-- DATA FOR THE TASK follows --
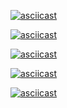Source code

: [![asciicast](https://asciinema.org/a/8cxXP0F52A2tPYxKbtNiCaLHV.svg)](https://asciinema.org/a/8cxXP0F52A2tPYxKbtNiCaLHV)

[![asciicast](https://asciinema.org/a/TMd8LgVrcUTnEMT9DreS5O66H.svg)](https://asciinema.org/a/TMd8LgVrcUTnEMT9DreS5O66H)

[![asciicast](https://asciinema.org/a/h2Q2bIHmG1ctO83ZklfJy1gbj.svg)](https://asciinema.org/a/h2Q2bIHmG1ctO83ZklfJy1gbj)

[![asciicast](https://asciinema.org/a/yk16BZg82uT0NhMxaL1s5xPGa.svg)](https://asciinema.org/a/yk16BZg82uT0NhMxaL1s5xPGa)

[![asciicast](https://asciinema.org/a/TSo8V2ol2kfANOdYBGcsR1Z6j.svg)](https://asciinema.org/a/TSo8V2ol2kfANOdYBGcsR1Z6j)

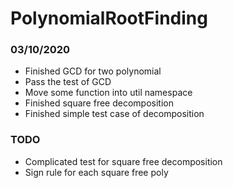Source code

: # PolynomialRootFinding

### 03/10/2020
- Finished GCD for two polynomial
- Pass the test of GCD
- Move some function into util namespace
- Finished square free decomposition
- Finished simple test case of decomposition

### TODO
- Complicated test for square free decomposition
- Sign rule for each square free poly

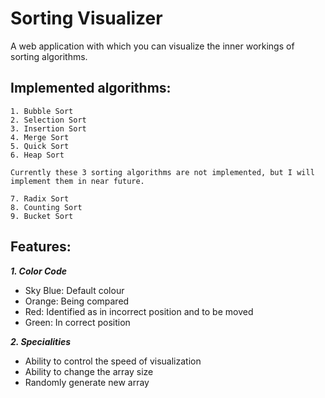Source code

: # Sorting Visualizer

A web application with which you can visualize the inner workings of sorting algorithms.

## Implemented algorithms:

    1. Bubble Sort
    2. Selection Sort
    3. Insertion Sort
    4. Merge Sort
    5. Quick Sort
    6. Heap Sort

    Currently these 3 sorting algorithms are not implemented, but I will implement them in near future.

    7. Radix Sort
    8. Counting Sort
    9. Bucket Sort

## Features:

**_1. Color Code_**

-   Sky Blue: Default colour
-   Orange: Being compared
-   Red: Identified as in incorrect position and to be moved
-   Green: In correct position

**_2. Specialities_**

-   Ability to control the speed of visualization
-   Ability to change the array size
-   Randomly generate new array
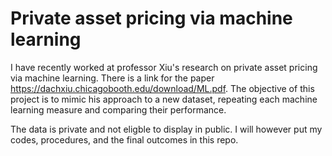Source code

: # Private asset pricing via machine learning

I have recently worked at professor Xiu's research on private asset pricing via machine learning. There is a link for the paper https://dachxiu.chicagobooth.edu/download/ML.pdf. The objective of this project is to mimic his approach to a new dataset, repeating each machine learning measure and comparing their performance. 

The data is private and not eligble to display in public. I will however put my codes, procedures, and the final outcomes in this repo.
-- DATA FOR THE TASK concluded --
DIRECTIONS
Only the lines from the line with "the array size" to the end of the records should be repeated, exactly and without pictures.

RESULT
-   Ability to change the array size
-   Randomly generate new array
Source code

: # Private asset pricing via machine learning

I have recently worked at professor Xiu's research on private asset pricing via machine learning. There is a link for the paper https://dachxiu.chicagobooth.edu/download/ML.pdf. The objective of this project is to mimic his approach to a new dataset, repeating each machine learning measure and comparing their performance. 

The data is private and not eligble to display in public. I will however put my codes, procedures, and the final outcomes in this repo.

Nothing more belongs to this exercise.